47:33 - Jesper Conrad (Host)
I would love to continue down this subject, but we also try to keep our podcast not too long, so I will ask with two questions. Questions, oh yes. The second is the short one, which is it would be wonderful, after you have answered the first question, if you can tell people where they can find more about you and your books. But the first question is can you taste love? Did your research say anything about that? 

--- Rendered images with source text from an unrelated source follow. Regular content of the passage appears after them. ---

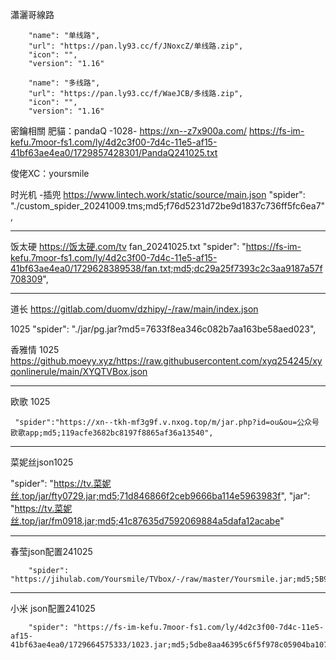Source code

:   瀟灑哥線路
  
        "name": "单线路",
        "url": "https://pan.ly93.cc/f/JNoxcZ/单线路.zip",
        "icon": "",
        "version": "1.16"
  
        "name": "多线路",
        "url": "https://pan.ly93.cc/f/WaeJCB/多线路.zip",
        "icon": "",
        "version": "1.16"
  


密鑰相關
肥貓：pandaQ
-1028-
https://xn--z7x900a.com/
https://fs-im-kefu.7moor-fs1.com/ly/4d2c3f00-7d4c-11e5-af15-41bf63ae4ea0/1729857428301/PandaQ241025.txt

俊佬XC：yoursmile

时光机 -插兜
https://www.lintech.work/static/source/main.json
"spider": "./custom_spider_20241009.tms;md5;f76d5231d72be9d1837c736ff5fc6ea7",

------------------------------------------------------------------------------------------

饭太硬
https://饭太硬.com/tv
fan_20241025.txt
 "spider": "https://fs-im-kefu.7moor-fs1.com/ly/4d2c3f00-7d4c-11e5-af15-41bf63ae4ea0/1729628389538/fan.txt;md5;dc29a25f7393c2c3aa9187a57f708309",


 ---------------    ---------------

 道长 
 https://gitlab.com/duomv/dzhipy/-/raw/main/index.json

1025
"spider": "./jar/pg.jar?md5=7633f8ea346c082b7aa163be58aed023",


香雅情
1025
https://github.moeyy.xyz/https://raw.githubusercontent.com/xyq254245/xyqonlinerule/main/XYQTVBox.json

---------------    ---------------
欧歌
1025

     "spider":"https://xn--tkh-mf3g9f.v.nxog.top/m/jar.php?id=ou&ou=公众号欧歌app;md5;119acfe3682bc8197f8865af36a13540",

--------------- ---------------
菜妮丝json1025

   "spider": "https://tv.菜妮丝.top/jar/fty0729.jar;md5;71d846866f2ceb9666ba114e5963983f",
      "jar": "https://tv.菜妮丝.top/jar/fm0918.jar;md5;41c87635d7592069884a5dafa12acabe"

--------------- ---------------
春莹json配置241025

        "spider": "https://jihulab.com/Yoursmile/TVbox/-/raw/master/Yoursmile.jar;md5;5B9366213CB03B0F0366FD67E0BD103B",

--------------- ---------------
小米
json配置241025

        "spider": "https://fs-im-kefu.7moor-fs1.com/ly/4d2c3f00-7d4c-11e5-af15-41bf63ae4ea0/1729664575333/1023.jar;md5;5dbe8aa46395c6f5f978c05904ba1074",
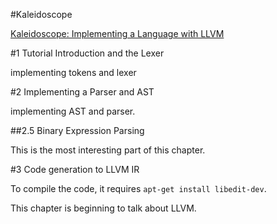 #Kaleidoscope

[Kaleidoscope: Implementing a Language with LLVM](http://llvm.org/docs/tutorial/index.html)

#1 Tutorial Introduction and the Lexer

implementing tokens and lexer

#2 Implementing a Parser and AST

implementing AST and parser.

##2.5 Binary Expression Parsing

This is the most interesting part of this chapter.

#3 Code generation to LLVM IR

To compile the code, it requires `apt-get install libedit-dev`.

This chapter is beginning to talk about LLVM.
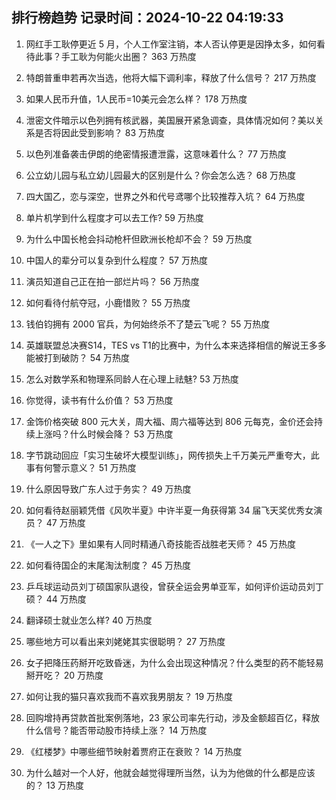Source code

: 
## 排行榜趋势 记录时间：2024-10-22 04:19:33
  
  1. 网红手工耿停更近 5 月，个人工作室注销，本人否认停更是因挣太多，如何看待此事？手工耿为何能火出圈？ 363 万热度
    
  2. 特朗普重申若再次当选，他将大幅下调利率，释放了什么信号？ 217 万热度
    
  3. 如果人民币升值，1人民币=10美元会怎么样？ 178 万热度
    
  4. 泄密文件暗示以色列拥有核武器，美国展开紧急调查，具体情况如何？美以关系是否将因此受到影响？ 83 万热度
    
  5. 以色列准备袭击伊朗的绝密情报遭泄露，这意味着什么？ 77 万热度
    
  6. 公立幼儿园与私立幼儿园最大的区别是什么？你会怎么选？ 68 万热度
    
  7. 四大国乙，恋与深空，世界之外和代号鸢哪个比较推荐入坑？ 64 万热度
    
  8. 单片机学到什么程度才可以去工作? 59 万热度
    
  9. 为什么中国长枪会抖动枪杆但欧洲长枪却不会？ 59 万热度
    
  10. 中国人的辈分可以复杂到什么程度？ 57 万热度
    
  11. 演员知道自己正在拍一部烂片吗？ 56 万热度
    
  12. 如何看待付航夺冠，小鹿惜败？ 55 万热度
    
  13. 钱伯钧拥有 2000 官兵，为何始终杀不了楚云飞呢？ 55 万热度
    
  14. 英雄联盟总决赛S14，TES vs T1的比赛中，为什么本来选择相信的解说王多多能被打到破防？ 54 万热度
    
  15. 怎么对数学系和物理系同龄人在心理上祛魅? 53 万热度
    
  16. 你觉得，读书有什么价值？ 53 万热度
    
  17. 金饰价格突破 800 元大关，周大福、周六福等达到 806 元每克，金价还会持续上涨吗？什么时候会降？ 53 万热度
    
  18. 字节跳动回应「实习生破坏大模型训练」，网传损失上千万美元严重夸大，此事有何警示意义？ 51 万热度
    
  19. 什么原因导致广东人过于务实？ 49 万热度
    
  20. 如何看待赵丽颖凭借《风吹半夏》中许半夏一角获得第 34 届飞天奖优秀女演员？ 47 万热度
    
  21. 《一人之下》里如果有人同时精通八奇技能否战胜老天师？ 45 万热度
    
  22. 如何看待国企的末尾淘汰制度？ 45 万热度
    
  23. 乒乓球运动员刘丁硕国家队退役，曾获全运会男单亚军，如何评价运动员刘丁硕？ 44 万热度
    
  24. 翻译硕士就业怎么样? 40 万热度
    
  25. 哪些地方可以看出来刘姥姥其实很聪明？ 27 万热度
    
  26. 女子把降压药掰开吃致昏迷，为什么会出现这种情况？什么类型的药不能轻易掰开吃？ 20 万热度
    
  27. 如何让我的猫只喜欢我而不喜欢我男朋友？ 19 万热度
    
  28. 回购增持再贷款首批案例落地，23 家公司率先行动，涉及金额超百亿，释放什么信号？能否带动股市持续上涨？ 14 万热度
    
  29. 《红楼梦》中哪些细节映射着贾府正在衰败？ 14 万热度
    
  30. 为什么越对一个人好，他就会越觉得理所当然，认为为他做的什么都是应该的？ 13 万热度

47:59 - Deborah MacNamara (Guest)
Yes, it did. I asked every single person I interviewed can food have love in it? 

48:04
and every single person said yes it does, and then and then I asked well, tell me how, how do you know that it does? And there were three things that they said when I collapsed everything into the themes. Number one time and attention. Did someone pay some time and attention to what I want? So you might make really bad coffee, but the fact that you spent time and attention in trying to make it mean something and it actually can taste better. That's what the research shows. 

48:39
Number two what are the intentions behind somebody? What's the intention? Is it an act of love? Is it an act of caretaking, or are you just highly alarmed and have to get the carrot into the child's mouth? The intentions shape the nature of the experience. If the intention is one of caretaking, then you see that this goes a lot better and it feels like love. 

48:59
And the last is caring. Was there caring in there? True, caring from the inside out, not someone who's trying to say I really care about you. That's why we make our ingredients this way, buy our package product. That's not caring, that's depersonalized. Caring from the inside out, from the person who made it for you. So, when it had time and attention, your own good intentions and caring, people said that's when food is embodied with love. And the last part is you can reach me, of course, on my website, mcnairca, and you can find Nourished bookstores online and Facebook, instagram and Substack. I actually started a new Substack newsletter called Gather to Eat just to focus in on this particular issue. So those are some of the ways, and the Neufeld Institute, of course, too. 

49:48 - Jesper Conrad (Host)
Perfect, debra, it was wonderful meeting you. Thanks a lot for your time. 

49:54 - Cecilie Conrad (Host)
We have to make some food now. 

49:55 - Jesper Conrad (Host)
Yes, we actually have to make some food now. It's dinner time in Europe. 

50:01 - Deborah MacNamara (Guest)
Wonderful, it was lovely to meet you both thank you for having me on it was a nice conversation, thank you.